After spotting conductor Joseph Mechavich walking down the aisle at the Civic Theater and hear music coming from the orchestra pit, a visitor might have a moment of panic, like when you see the pilot chatting with passengers while the plane is in flight. But Mechavich says it’s OK — the orchestra is warming up.
So, just what role does the opera conductor play?
"I’m there to assist my friends in the pit, in this case the wonderful San Diego symphony orchestra," Mechavich said.
As the orchestra warmed up for the dress rehearsal of "Florencia en el Amazonas," director Candace Evans points out that a conductor’s work really begins with the singers.
"He doesn’t even meet the orchestra till probably three-quarters of the way through the piece," Evans said. "So he has a very strong vision of what the singers can do, where they need to breath and the relationship between what he wants them to do. Then he links the orchestra in and I’ve always said the orchestra score is like the magic carpet, we put it together and then we take that ride."
The word magic is especially apt for this opera, which takes its cue from the magical realism of Gabriel Garcia Marquez.
"This idea of magical realism, that character, that idea, is in the orchestra," Mechavich stated. "The orchestra provides the sounds of the forest. You hear the birds, you hear the forest, you hear the movement of the Amazon itself. So all of that sonic world is needed to tell the story outside of the words and the singing comes from the orchestra."
It’s a complete soundscape that composer Daniel Catan creates.
"Daniel Catan was a man of genius and he captured the emotional world and the jungle world and he writes exquisitely for the human voice," Evans said. "The way the arc of an emotion enters your body he’s just brilliant … it echoes Puccini in the lushness, it has some Straussian kind of power but it’s also an original voice, if you can hear behind me there’s the sound of steel drums not a lot of operas with steel drums so it is evocative of the world he is trying to create."
"You hear the Amazon come to life," said Elaine Alvarez, the soprano who sings the title role of Florencia. "You hear the thunderstorm. The ship sort of gets shipwrecked for a little while and it’s a very dramatic scene and it’s all in the orchestra."
Florencia is a successful opera singer who decides to travel down the Amazon to reconnect to her roots and to hopefully find a lost love.
"It’s a really romantic story, a mystical story, there’s magical realism, there’s creatures from the Amazon that are the wonderful chorus that we have here, they are dressed up as monkeys," Alvarez said.
Opera proves well-suited to conveying magical realism.
"Opera exists in this world where it can be very realistic," Alvarez explained. "But it can also use fantasy to amplify ideas, amplify the human experience in a way that we sort of dream about."
Evan agreed and added that magic and illusion always play better in a live venue.
"I think the live factor is particularly potent," Evans said. "Opera is an increasing step toward your emotional center.
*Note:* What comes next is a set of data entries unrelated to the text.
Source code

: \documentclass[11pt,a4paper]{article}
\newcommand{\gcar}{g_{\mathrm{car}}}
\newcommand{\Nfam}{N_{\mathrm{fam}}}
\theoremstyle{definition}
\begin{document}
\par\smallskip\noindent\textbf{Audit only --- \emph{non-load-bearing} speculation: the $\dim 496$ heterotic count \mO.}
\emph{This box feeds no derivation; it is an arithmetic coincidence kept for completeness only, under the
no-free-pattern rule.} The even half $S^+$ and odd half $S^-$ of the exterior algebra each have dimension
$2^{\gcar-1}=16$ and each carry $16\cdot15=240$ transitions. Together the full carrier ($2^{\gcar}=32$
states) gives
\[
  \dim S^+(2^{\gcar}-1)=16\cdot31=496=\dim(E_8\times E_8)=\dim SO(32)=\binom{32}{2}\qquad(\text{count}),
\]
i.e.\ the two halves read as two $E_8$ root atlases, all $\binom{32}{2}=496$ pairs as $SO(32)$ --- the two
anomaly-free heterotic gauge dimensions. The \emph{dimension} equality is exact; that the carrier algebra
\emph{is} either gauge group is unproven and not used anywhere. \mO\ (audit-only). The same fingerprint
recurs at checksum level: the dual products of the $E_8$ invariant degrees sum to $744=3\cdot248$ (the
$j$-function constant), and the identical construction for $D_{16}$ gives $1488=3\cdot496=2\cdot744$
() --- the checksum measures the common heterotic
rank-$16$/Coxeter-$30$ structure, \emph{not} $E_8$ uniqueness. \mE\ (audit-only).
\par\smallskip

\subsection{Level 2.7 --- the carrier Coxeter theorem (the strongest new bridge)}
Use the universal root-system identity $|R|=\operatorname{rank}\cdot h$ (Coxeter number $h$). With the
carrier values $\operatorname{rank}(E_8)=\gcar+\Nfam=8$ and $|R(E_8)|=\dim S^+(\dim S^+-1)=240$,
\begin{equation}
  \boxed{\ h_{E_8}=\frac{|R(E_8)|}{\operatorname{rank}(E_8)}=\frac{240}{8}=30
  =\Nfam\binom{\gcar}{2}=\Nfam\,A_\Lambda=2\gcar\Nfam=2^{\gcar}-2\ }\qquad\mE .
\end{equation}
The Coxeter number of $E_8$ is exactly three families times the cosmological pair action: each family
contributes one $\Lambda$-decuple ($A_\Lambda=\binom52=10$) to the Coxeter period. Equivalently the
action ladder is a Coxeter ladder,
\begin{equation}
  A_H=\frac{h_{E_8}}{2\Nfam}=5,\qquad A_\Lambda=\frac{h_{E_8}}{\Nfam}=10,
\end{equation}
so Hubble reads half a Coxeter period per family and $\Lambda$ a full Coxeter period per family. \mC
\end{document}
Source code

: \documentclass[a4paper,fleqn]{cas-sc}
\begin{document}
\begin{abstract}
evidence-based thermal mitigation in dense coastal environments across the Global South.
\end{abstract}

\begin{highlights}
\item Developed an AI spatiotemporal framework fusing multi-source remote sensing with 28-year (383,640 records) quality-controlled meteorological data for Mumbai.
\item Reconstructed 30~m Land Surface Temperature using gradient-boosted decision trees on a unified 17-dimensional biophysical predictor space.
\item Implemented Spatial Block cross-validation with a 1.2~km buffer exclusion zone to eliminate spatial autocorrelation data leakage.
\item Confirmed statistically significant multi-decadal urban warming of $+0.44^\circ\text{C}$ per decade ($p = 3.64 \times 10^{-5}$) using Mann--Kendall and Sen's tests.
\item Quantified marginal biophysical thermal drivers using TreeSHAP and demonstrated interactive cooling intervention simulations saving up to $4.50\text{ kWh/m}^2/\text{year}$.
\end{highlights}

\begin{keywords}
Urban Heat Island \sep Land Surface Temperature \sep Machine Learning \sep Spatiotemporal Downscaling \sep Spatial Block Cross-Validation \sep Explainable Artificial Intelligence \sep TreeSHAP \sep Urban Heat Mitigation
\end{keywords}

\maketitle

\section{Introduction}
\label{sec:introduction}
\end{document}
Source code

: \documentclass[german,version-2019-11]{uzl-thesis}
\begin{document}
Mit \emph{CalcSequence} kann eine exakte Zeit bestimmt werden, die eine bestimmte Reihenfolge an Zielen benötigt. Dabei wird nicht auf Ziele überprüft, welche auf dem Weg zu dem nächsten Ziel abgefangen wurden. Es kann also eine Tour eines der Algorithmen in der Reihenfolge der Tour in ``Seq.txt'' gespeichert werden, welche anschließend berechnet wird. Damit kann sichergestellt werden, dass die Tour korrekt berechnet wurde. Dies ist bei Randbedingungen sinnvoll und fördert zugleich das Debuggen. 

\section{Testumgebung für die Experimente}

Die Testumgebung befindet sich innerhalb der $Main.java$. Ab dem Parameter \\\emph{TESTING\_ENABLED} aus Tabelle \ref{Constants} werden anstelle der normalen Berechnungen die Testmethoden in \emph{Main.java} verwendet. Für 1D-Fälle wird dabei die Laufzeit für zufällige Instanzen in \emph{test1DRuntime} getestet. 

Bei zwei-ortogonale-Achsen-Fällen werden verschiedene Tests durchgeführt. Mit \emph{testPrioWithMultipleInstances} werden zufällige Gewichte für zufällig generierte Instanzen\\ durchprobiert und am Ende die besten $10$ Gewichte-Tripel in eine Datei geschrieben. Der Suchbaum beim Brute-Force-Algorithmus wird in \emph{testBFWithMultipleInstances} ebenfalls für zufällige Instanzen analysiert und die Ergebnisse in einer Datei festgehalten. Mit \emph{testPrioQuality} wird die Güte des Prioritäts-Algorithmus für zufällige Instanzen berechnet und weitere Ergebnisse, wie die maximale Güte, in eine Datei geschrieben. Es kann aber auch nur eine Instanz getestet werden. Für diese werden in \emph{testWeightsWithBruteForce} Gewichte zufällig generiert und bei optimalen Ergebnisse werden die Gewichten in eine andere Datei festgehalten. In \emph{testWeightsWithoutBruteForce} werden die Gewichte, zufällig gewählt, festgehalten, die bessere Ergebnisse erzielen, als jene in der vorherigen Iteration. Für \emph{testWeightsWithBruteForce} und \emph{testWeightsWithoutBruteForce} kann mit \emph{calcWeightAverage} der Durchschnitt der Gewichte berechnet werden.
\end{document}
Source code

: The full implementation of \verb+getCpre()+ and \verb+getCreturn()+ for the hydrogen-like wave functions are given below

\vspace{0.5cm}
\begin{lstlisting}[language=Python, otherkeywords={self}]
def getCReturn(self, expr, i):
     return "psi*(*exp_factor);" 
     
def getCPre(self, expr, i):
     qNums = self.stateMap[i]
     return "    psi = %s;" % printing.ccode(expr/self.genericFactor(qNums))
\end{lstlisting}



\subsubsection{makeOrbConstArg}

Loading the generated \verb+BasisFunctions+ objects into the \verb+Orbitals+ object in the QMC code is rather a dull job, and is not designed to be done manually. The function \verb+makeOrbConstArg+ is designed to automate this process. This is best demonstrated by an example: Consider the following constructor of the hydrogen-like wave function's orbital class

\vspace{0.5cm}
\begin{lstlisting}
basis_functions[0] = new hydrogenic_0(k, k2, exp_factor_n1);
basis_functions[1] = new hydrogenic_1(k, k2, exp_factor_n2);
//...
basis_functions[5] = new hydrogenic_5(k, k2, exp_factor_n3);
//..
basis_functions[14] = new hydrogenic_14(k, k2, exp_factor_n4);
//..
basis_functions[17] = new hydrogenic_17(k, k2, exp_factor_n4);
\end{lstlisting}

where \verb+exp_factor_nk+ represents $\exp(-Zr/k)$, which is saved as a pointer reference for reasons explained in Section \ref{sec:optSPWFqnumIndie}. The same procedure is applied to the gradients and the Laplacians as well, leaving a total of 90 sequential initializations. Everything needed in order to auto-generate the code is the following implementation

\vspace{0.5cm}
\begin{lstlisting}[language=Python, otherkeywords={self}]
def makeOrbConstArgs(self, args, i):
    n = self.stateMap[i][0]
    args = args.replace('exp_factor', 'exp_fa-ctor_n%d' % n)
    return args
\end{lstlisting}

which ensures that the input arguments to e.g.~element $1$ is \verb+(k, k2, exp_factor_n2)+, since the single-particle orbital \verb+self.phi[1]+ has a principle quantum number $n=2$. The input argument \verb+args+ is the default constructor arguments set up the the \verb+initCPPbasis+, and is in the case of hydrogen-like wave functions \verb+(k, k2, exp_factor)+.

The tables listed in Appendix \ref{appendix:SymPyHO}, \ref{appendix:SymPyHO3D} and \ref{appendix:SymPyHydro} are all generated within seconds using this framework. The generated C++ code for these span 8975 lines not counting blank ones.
When you add the musical component, it touches us in a way that I think is inexplicable it hits your emotion centers. It hits the core of the magic childhood part of us."
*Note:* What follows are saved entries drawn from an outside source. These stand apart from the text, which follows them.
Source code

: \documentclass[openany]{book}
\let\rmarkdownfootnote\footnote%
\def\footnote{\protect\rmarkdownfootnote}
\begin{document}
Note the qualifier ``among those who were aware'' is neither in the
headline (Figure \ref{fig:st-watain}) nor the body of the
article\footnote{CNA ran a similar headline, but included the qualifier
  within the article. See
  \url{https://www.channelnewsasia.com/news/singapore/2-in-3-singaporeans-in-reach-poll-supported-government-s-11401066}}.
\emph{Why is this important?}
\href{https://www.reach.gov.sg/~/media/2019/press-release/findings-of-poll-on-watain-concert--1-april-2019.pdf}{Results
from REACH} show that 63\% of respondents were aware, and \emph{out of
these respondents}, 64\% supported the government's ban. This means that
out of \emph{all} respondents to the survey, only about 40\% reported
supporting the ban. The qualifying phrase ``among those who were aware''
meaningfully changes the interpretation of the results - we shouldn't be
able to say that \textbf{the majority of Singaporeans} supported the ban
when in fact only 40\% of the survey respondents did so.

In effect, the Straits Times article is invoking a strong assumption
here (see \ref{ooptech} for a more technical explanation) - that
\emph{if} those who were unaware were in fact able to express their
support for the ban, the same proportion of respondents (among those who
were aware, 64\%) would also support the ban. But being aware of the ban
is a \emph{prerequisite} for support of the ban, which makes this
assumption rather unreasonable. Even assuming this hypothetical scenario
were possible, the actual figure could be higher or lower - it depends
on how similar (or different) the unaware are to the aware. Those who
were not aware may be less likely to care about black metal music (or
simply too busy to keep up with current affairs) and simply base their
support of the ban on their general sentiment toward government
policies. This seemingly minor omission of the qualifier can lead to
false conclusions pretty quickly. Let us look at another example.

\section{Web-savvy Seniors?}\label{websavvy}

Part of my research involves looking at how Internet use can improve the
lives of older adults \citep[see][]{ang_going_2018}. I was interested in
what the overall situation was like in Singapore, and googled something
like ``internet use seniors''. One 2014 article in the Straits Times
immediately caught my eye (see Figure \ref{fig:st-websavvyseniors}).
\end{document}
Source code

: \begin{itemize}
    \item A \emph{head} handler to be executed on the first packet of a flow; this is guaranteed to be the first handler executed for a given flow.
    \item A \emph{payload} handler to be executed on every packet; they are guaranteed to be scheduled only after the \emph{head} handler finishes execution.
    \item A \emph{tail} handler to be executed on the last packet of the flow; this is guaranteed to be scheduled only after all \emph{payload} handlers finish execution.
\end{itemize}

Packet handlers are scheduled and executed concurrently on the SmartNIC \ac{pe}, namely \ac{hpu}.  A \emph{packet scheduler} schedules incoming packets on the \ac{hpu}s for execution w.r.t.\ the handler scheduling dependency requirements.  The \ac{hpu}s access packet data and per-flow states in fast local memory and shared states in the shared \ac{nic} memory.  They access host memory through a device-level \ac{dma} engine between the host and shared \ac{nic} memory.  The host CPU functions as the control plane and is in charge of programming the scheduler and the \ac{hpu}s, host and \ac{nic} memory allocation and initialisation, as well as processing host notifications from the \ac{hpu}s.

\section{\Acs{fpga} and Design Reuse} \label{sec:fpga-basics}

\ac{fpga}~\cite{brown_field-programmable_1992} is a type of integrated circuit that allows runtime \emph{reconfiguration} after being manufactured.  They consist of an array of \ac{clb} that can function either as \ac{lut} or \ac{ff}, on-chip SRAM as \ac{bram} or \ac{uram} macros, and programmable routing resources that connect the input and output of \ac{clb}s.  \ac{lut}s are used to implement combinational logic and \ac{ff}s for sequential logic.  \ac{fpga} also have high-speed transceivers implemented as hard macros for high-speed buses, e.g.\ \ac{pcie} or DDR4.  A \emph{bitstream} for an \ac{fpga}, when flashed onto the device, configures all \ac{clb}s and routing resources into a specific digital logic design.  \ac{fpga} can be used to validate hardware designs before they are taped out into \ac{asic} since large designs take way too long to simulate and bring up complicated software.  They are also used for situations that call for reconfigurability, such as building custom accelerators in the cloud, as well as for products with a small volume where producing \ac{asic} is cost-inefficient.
Journey and transformation are at the heart of "Florencia en el Amazonas," and it’s Mechavich’s job to make sure those ideas come through.
"Whenever anybody comes to the theater whether it is a movie theater or live theater like this you are looking to be transformed," Mechavich said. "So what you want to do is to be sucked into the energy of this incredible room here, the kinetic energy you get from all the singer-actors onstage and the scenic elements and the energy from the pit."
And from someone like Mechavich who adds what he calls his own spice into the mix, a little bit of cayenne pepper to turn up the heat on this trip down the Amazon.
San Diego Opera's "Florencia en el Amazonas" opens Saturday and has three more performances through March 25.